For crazy campus moves you should check out Yves Gravelle - pretty sure he did 1-6-10.
Had a difficult time determining how the grading here was being used. While you give some mention in the survey at 0:28 there is such an obvious disconnect when discussing training for climbing and using an established grading scale.
I think you wanted these to be like one move wonder boulder problems, coming across a boulder where there is simply a 20mm edge for one hand and no feet and as long as you lockout the arm you’ve sent, what would that grade be? And those grades are always wild and varied because if this was a strength of yours will feel easy while if a weakness will feel impossible.
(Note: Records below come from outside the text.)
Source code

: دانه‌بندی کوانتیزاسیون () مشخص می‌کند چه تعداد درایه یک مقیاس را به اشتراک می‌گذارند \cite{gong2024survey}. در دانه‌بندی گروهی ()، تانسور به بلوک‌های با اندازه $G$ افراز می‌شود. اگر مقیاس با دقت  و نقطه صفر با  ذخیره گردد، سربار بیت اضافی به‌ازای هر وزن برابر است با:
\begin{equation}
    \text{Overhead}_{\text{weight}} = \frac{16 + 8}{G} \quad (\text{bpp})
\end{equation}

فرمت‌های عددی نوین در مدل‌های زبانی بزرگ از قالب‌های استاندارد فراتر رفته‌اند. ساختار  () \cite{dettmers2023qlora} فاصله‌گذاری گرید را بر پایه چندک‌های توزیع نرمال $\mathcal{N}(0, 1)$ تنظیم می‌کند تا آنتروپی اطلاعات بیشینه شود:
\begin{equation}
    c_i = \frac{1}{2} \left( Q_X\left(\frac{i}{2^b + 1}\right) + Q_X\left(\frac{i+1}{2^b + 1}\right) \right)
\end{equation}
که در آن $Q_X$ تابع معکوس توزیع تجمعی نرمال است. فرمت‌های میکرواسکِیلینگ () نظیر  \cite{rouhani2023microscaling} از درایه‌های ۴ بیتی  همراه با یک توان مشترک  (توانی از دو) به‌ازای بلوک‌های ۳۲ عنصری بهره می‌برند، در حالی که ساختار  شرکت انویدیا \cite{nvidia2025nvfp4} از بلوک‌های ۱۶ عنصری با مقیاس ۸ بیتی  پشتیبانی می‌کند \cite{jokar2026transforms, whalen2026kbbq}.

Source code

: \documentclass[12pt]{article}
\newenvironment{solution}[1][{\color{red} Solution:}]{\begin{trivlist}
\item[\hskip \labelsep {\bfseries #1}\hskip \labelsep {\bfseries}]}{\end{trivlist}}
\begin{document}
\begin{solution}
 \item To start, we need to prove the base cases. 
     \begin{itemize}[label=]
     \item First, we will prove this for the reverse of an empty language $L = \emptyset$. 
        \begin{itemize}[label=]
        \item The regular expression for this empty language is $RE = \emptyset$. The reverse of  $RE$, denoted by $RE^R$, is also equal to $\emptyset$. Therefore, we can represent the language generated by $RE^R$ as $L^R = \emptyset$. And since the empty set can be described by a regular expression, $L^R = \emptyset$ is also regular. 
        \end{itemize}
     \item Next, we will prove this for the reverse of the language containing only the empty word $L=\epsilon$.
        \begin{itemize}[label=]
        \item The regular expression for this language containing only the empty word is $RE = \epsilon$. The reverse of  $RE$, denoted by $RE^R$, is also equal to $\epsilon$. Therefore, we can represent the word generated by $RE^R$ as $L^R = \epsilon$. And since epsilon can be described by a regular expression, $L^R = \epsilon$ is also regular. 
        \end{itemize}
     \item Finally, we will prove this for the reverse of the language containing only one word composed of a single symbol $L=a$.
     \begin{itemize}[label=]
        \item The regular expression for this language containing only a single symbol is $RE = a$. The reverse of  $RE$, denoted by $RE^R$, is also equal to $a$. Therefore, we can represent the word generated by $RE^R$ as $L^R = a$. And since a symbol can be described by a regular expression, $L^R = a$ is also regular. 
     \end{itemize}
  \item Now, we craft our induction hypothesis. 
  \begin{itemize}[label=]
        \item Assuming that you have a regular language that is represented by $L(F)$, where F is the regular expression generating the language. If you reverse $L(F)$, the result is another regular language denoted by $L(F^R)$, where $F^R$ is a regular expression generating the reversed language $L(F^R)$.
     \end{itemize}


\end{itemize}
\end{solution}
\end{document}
Completely counter to most climbing in that there simply isn’t another aspect to exploit and compensate.
I would make your own open ended scale for this, the T or Training scale, and ask folks to rate these across each other, with everything at a T1 of similar physical difficulty, on until whatever number someone thinks. Those might be more telling answers to get away from “do this to climb a grade” or “what should you be able to do if you climb this grade” or even “how hard is this for you compared to a grade” and similar responses.